Copy out each line of the data that holds the word "http".

---------- Excerpted records

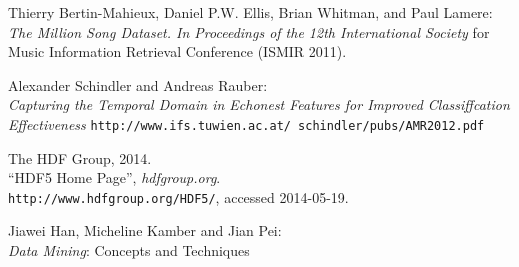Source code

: \begin{thebibliography}{10}


Thierry Bertin-Mahieux, Daniel P.W. Ellis, Brian Whitman, and Paul Lamere:\\
\emph{The Million Song Dataset. In Proceedings of the 12th International Society}
for Music Information Retrieval Conference (ISMIR 2011).

Alexander Schindler and Andreas Rauber: \\
\emph{Capturing the Temporal Domain in Echonest Features for Improved Classiffcation Effectiveness}
\texttt{http://www.ifs.tuwien.ac.at/~schindler/pubs/AMR2012.pdf}

The HDF Group,
2014.\\
``HDF5 Home Page'',
\emph{hdfgroup.org}.\\
\verb+http://www.hdfgroup.org/HDF5/+, accessed 2014-05-19.

Jiawei Han, Micheline Kamber and Jian Pei:\\
\emph{Data Mining}: Concepts and Techniques

\end{thebibliography}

--------------------

Result —
\texttt{http://www.ifs.tuwien.ac.at/~schindler/pubs/AMR2012.pdf}
\verb+http://www.hdfgroup.org/HDF5/+, accessed 2014-05-19.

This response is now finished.